– W roku 2022, jak Bóg da i świat będzie wyglądał nie gorzej niż dziś, zespół T. Love będzie obchodził 40-lecie – powiedział lider zespołu w rozmowie z Jordanem Babulą z \”Teraz Rocka\”. – W związku z tym myślę nieśmiało, żeby reaktywować skład z płyty \”King\” z 1992 roku, czyli z Perkozem, Polakiem, Jankiem Benedekiem i Pawłem Nazimkiem. Wstępnie z chłopakami już gadałem, a niedługo mamy się spotkać.

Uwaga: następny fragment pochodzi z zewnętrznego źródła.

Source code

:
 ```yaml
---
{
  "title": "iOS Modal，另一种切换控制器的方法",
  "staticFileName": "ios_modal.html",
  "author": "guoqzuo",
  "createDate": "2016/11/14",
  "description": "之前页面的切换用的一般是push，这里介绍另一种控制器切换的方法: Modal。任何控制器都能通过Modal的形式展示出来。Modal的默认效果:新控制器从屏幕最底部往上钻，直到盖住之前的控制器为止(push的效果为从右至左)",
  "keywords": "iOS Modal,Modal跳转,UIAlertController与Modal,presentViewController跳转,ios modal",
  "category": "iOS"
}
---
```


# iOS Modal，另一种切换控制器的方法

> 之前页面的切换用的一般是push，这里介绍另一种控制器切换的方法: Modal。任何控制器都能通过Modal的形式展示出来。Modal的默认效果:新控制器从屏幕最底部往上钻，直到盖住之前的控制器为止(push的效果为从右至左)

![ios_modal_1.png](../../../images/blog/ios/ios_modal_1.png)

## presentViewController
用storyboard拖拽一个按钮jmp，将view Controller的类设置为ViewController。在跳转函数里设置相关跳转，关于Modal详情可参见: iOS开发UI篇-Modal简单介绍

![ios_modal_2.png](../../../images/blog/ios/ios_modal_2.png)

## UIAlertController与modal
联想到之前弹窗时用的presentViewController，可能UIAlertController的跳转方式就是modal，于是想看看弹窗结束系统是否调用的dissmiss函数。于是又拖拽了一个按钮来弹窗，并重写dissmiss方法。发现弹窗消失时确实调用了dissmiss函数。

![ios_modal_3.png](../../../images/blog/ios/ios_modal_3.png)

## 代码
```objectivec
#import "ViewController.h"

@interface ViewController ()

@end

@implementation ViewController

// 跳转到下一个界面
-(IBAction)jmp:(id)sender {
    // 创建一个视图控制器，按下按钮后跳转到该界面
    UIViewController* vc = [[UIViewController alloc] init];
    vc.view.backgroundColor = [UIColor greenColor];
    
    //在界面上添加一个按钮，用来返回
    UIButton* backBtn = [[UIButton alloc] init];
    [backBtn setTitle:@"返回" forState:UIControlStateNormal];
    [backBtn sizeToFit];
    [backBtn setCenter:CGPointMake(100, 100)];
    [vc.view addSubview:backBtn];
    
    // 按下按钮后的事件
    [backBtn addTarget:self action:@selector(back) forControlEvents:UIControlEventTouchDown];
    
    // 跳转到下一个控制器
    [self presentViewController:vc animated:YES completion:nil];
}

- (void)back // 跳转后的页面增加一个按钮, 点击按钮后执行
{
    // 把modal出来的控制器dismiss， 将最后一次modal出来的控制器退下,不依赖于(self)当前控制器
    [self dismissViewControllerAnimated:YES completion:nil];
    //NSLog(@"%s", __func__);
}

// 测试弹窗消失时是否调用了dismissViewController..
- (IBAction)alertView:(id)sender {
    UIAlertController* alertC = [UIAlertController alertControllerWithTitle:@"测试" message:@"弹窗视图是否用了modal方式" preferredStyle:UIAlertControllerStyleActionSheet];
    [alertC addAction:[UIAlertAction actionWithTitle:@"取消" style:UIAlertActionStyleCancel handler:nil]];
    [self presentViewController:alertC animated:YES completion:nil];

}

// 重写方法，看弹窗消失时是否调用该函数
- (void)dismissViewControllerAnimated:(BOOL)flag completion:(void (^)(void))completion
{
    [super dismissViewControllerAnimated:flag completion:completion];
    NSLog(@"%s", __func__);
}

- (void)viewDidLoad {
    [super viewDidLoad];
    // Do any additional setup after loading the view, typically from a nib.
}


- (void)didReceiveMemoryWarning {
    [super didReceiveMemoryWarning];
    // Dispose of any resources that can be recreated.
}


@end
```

W planach są koncerty, a także nowy album.
Nim jednak fani doczekają się nowego studyjnego dzieła T. Love, wiosną przyszłego roku ma ukazać się koncertowa płyta.
T.Love to polska rockowa formacja. W czasie trwającej 35 lat kariery zespół wylansował hity \”Chłopaki nie płaczą\”, \”Warszawa\”, \”Wychowanie\”, \”Ajrisz\”, \”Nie, nie, nie\”, \”Stany\” czy \”King\”. Ostatni longplay bandu zatytułowany po porostu \”T.Love\” ukazał się w listopadzie 2016 roku.
Muniek Staszczyk w październiku 2019 roku wydał solowy longplay \”Syn miasta\”.